Task to complete → Print, word for word, every line from the beginning of the listing up to and including the line with "RT @CNS1952: 【王毅會見俄羅斯外長拉夫羅夫】當地時間4月28日，中共中央政治局委員、外交部長王毅在". Pictures are to be excluded.

------ Records to process ------

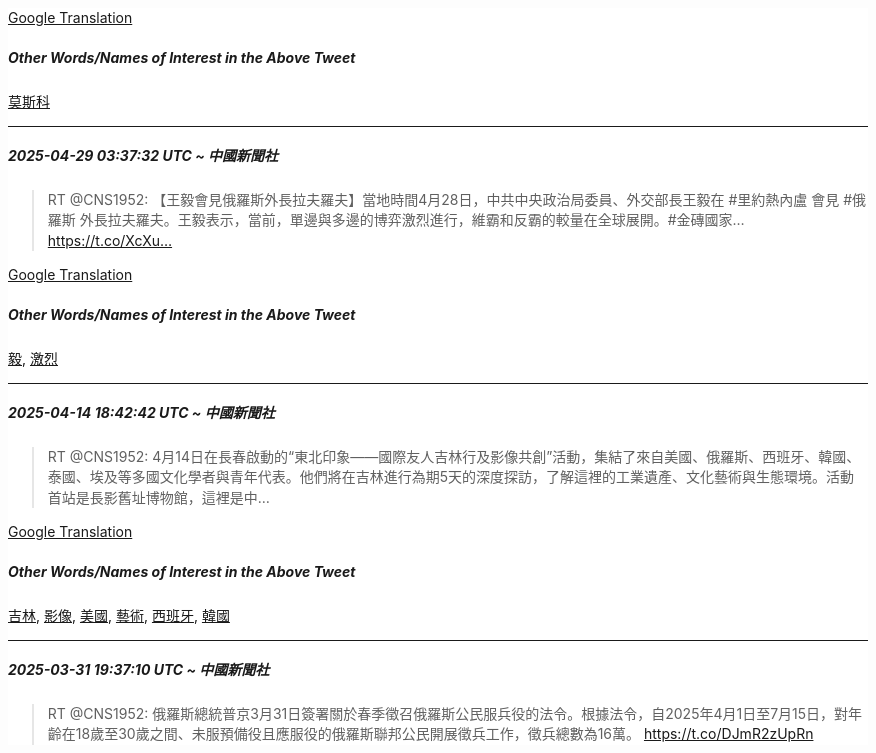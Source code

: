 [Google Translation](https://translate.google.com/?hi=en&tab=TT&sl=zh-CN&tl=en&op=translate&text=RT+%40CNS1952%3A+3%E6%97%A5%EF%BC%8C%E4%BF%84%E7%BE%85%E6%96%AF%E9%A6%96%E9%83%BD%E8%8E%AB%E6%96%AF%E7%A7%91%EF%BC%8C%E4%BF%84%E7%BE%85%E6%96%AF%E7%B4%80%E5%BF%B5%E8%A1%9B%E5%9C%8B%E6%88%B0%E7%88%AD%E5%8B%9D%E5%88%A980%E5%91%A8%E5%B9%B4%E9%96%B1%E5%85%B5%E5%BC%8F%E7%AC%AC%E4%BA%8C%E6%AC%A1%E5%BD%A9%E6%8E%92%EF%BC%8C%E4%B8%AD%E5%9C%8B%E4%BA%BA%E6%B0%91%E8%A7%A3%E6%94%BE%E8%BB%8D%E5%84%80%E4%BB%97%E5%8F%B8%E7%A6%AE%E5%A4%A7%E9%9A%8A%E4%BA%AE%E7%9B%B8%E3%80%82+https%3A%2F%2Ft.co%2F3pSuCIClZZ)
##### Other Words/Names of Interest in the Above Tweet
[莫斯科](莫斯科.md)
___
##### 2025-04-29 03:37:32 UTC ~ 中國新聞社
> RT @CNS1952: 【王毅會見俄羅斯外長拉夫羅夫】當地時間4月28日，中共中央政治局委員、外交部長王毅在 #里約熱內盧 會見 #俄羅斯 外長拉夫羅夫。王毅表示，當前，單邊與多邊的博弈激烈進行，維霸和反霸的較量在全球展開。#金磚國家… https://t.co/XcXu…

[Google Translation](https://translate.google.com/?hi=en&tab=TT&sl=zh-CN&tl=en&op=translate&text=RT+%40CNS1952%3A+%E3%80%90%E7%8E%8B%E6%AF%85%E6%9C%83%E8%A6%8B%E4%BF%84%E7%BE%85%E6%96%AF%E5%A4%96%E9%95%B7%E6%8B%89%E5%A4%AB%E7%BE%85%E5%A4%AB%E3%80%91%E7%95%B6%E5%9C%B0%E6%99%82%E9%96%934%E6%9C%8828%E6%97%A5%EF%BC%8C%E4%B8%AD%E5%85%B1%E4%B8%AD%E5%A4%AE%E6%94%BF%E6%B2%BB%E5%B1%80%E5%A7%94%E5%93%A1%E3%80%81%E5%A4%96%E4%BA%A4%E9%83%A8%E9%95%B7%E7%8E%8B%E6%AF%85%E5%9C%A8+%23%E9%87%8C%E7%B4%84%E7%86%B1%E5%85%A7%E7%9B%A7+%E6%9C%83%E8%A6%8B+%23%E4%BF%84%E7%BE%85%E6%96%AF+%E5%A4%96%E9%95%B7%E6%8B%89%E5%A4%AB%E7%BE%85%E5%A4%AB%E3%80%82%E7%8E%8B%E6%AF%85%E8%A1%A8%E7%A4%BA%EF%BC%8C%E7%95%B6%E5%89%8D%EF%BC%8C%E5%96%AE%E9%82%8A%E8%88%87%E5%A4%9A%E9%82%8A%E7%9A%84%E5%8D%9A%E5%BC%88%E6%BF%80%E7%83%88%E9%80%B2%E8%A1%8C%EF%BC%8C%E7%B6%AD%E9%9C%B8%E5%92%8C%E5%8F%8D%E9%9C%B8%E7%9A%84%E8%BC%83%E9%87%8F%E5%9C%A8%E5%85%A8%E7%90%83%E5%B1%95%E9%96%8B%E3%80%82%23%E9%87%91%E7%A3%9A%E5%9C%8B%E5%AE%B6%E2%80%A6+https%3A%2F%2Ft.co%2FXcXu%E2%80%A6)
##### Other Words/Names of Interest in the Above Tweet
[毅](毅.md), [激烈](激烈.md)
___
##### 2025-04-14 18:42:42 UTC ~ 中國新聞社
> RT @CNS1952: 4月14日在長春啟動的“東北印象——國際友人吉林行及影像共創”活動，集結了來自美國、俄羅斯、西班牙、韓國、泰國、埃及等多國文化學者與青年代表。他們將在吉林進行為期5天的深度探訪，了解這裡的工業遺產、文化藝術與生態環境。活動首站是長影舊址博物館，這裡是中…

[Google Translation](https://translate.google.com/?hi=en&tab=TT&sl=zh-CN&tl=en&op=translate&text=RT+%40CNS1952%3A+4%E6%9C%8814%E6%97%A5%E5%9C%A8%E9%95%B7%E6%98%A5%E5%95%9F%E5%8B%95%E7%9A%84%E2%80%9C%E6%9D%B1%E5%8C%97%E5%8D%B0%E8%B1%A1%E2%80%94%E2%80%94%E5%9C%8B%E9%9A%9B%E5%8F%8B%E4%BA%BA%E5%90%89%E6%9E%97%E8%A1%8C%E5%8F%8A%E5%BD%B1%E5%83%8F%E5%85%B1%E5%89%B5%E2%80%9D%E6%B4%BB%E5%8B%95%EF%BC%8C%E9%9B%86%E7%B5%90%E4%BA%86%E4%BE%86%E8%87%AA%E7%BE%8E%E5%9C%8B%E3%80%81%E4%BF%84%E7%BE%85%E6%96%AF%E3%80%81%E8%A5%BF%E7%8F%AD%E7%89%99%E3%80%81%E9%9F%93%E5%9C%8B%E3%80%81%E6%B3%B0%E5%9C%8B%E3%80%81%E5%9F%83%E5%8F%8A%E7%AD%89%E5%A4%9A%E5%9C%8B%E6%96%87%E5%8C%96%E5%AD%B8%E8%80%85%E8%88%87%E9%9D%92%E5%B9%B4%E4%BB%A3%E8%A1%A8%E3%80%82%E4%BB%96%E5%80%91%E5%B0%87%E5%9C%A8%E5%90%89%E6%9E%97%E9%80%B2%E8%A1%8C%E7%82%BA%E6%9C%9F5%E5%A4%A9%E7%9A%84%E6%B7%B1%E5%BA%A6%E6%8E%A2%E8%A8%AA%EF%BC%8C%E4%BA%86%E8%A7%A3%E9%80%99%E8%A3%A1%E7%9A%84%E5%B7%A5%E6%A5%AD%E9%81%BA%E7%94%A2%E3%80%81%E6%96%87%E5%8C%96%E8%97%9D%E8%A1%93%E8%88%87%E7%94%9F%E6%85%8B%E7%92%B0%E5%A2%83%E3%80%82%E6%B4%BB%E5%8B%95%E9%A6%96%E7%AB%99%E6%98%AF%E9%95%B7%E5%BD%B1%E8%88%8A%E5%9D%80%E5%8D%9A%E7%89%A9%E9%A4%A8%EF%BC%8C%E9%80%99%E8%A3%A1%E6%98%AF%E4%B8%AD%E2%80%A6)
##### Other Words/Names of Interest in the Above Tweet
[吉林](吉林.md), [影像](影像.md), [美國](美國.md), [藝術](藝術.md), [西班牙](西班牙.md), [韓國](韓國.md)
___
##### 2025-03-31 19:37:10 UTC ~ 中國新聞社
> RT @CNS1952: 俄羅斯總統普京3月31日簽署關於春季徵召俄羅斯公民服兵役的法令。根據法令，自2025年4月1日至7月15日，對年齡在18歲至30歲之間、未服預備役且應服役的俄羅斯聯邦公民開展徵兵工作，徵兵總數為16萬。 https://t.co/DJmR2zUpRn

------

Answer space →
Source code

: [Google Translation](https://translate.google.com/?hi=en&tab=TT&sl=zh-CN&tl=en&op=translate&text=RT+%40CNS1952%3A+3%E6%97%A5%EF%BC%8C%E4%BF%84%E7%BE%85%E6%96%AF%E9%A6%96%E9%83%BD%E8%8E%AB%E6%96%AF%E7%A7%91%EF%BC%8C%E4%BF%84%E7%BE%85%E6%96%AF%E7%B4%80%E5%BF%B5%E8%A1%9B%E5%9C%8B%E6%88%B0%E7%88%AD%E5%8B%9D%E5%88%A980%E5%91%A8%E5%B9%B4%E9%96%B1%E5%85%B5%E5%BC%8F%E7%AC%AC%E4%BA%8C%E6%AC%A1%E5%BD%A9%E6%8E%92%EF%BC%8C%E4%B8%AD%E5%9C%8B%E4%BA%BA%E6%B0%91%E8%A7%A3%E6%94%BE%E8%BB%8D%E5%84%80%E4%BB%97%E5%8F%B8%E7%A6%AE%E5%A4%A7%E9%9A%8A%E4%BA%AE%E7%9B%B8%E3%80%82+https%3A%2F%2Ft.co%2F3pSuCIClZZ)
##### Other Words/Names of Interest in the Above Tweet
[莫斯科](莫斯科.md)
___
##### 2025-04-29 03:37:32 UTC ~ 中國新聞社
> RT @CNS1952: 【王毅會見俄羅斯外長拉夫羅夫】當地時間4月28日，中共中央政治局委員、外交部長王毅在 #里約熱內盧 會見 #俄羅斯 外長拉夫羅夫。王毅表示，當前，單邊與多邊的博弈激烈進行，維霸和反霸的較量在全球展開。#金磚國家… https://t.co/XcXu…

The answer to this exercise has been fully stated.